Clinacanthus nutans, (Burm. f.), locally known as Sabah snake grass, belongs to the family of Acanthaceae. It is found as a small shrub in South East Asian regions, which can grow up to 1-3 meters tall [1]. Traditionally, the extract from the leaves has been used to treat inflammatory conditions, particularly insect bites, skin rashes, infections of varicella-zoster virus (VZV) and herpes simplex virus (HSV) [2, 3]. The consumption of this plant in the form of herbal tea has also been suggested to treat diabetes mellitus, fever, diarrhoea and dysuria [4].

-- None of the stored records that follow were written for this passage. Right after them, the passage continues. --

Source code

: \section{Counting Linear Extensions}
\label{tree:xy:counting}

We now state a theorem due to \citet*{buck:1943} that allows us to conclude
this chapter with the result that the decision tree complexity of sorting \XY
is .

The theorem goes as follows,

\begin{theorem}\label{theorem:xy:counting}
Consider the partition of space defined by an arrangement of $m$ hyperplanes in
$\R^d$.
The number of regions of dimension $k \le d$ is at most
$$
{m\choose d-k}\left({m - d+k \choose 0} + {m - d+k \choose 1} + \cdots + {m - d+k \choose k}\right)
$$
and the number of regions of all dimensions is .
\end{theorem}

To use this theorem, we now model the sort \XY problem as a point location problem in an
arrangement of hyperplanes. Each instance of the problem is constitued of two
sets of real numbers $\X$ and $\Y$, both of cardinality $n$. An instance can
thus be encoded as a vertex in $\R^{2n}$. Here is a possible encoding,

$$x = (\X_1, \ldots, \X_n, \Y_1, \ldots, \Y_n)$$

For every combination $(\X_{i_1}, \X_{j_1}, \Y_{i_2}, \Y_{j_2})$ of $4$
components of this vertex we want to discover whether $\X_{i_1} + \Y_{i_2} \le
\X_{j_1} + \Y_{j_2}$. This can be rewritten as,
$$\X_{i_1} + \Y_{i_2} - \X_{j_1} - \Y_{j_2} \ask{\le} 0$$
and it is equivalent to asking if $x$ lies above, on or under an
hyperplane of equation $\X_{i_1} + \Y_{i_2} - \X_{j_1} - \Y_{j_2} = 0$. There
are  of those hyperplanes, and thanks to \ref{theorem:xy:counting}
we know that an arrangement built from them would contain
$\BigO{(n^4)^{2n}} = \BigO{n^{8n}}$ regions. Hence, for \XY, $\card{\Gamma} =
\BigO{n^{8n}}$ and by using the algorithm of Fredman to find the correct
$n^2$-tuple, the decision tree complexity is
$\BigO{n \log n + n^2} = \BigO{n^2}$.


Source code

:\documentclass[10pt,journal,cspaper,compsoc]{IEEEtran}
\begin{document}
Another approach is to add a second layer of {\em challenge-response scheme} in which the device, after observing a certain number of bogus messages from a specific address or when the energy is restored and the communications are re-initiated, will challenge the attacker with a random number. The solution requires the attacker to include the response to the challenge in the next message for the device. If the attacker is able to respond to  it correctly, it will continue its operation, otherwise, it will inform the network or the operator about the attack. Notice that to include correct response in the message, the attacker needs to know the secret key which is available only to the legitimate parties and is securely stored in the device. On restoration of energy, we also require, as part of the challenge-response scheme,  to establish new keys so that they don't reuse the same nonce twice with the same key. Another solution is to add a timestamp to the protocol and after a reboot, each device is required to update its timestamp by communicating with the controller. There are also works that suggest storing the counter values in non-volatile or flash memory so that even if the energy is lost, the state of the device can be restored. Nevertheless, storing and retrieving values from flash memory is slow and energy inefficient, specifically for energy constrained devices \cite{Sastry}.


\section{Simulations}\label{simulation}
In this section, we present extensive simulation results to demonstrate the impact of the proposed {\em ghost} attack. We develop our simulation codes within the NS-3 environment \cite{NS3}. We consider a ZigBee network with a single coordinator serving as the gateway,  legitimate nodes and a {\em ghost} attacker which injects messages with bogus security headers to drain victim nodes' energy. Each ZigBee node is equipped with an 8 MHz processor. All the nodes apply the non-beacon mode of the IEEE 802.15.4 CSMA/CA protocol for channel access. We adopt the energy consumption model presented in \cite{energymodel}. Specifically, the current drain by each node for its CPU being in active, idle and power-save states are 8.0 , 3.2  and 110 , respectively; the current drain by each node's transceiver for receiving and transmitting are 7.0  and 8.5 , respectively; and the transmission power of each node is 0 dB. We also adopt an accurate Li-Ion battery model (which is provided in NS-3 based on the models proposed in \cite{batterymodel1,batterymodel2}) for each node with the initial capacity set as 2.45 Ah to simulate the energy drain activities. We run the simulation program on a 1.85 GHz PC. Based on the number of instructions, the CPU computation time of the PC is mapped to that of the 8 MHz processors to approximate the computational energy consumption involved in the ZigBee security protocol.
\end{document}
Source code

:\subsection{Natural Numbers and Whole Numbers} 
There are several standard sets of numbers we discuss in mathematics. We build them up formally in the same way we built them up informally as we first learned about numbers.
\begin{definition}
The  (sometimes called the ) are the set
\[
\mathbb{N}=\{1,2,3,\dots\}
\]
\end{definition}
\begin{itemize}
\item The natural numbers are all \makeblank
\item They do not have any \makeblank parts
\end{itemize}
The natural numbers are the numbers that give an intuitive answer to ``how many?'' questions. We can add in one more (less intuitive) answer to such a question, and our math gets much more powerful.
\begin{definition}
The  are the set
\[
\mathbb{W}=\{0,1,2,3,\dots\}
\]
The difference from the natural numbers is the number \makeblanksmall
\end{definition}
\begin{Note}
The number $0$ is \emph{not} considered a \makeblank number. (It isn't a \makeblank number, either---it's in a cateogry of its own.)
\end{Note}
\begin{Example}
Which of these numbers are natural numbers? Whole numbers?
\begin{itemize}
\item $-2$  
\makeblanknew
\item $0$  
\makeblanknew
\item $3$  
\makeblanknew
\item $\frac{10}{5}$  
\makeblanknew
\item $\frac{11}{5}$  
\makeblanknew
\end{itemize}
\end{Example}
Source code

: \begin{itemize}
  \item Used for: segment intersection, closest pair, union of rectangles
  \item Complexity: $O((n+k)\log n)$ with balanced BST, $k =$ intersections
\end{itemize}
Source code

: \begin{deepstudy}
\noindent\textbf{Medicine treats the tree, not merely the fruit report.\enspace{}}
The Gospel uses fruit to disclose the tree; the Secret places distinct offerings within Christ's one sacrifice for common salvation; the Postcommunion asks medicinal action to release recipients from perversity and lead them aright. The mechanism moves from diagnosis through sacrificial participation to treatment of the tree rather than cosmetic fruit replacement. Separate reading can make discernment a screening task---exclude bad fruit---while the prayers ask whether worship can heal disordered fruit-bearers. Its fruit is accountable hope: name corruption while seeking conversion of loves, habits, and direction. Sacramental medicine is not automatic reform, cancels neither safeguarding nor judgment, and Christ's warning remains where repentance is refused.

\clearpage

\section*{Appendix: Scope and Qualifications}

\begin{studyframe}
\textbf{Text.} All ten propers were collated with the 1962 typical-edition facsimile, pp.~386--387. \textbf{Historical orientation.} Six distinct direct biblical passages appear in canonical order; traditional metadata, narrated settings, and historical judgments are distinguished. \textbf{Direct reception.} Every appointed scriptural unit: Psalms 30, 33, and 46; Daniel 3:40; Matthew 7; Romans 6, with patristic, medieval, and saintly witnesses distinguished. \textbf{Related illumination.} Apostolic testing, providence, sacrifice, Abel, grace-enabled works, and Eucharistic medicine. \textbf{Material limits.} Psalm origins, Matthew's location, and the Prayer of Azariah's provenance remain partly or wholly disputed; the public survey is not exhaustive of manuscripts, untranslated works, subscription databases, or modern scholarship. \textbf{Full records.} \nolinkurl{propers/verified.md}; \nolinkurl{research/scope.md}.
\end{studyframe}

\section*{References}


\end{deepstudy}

Apart from the traditional usage of C. nutans, a considerable amount of studies has been conducted on C. nutans to elucidate the protective activity such as antiviral [5, 6], anti-inflammatory [7], anti-venom [8] and immune response by modulating lymphocyte proliferation [9]. Many studies have been reported that C. nutans possess antimicrobial activity [10-13]. The leave extracts have also been reported to exhibit strong antioxidant properties [14]. In vitro studies suggested that their potent antioxidant attribute could be correlated to anticarcinogenic activity. Besides, Yong et al., 2013 have found that chloroform extracts from C. nutans exert the strongest chemoprotective effects against some cancer cell lines such as K-562 and Raji cells and could claim as a therapeutic target to reduce the incidence of cancer [13, 15].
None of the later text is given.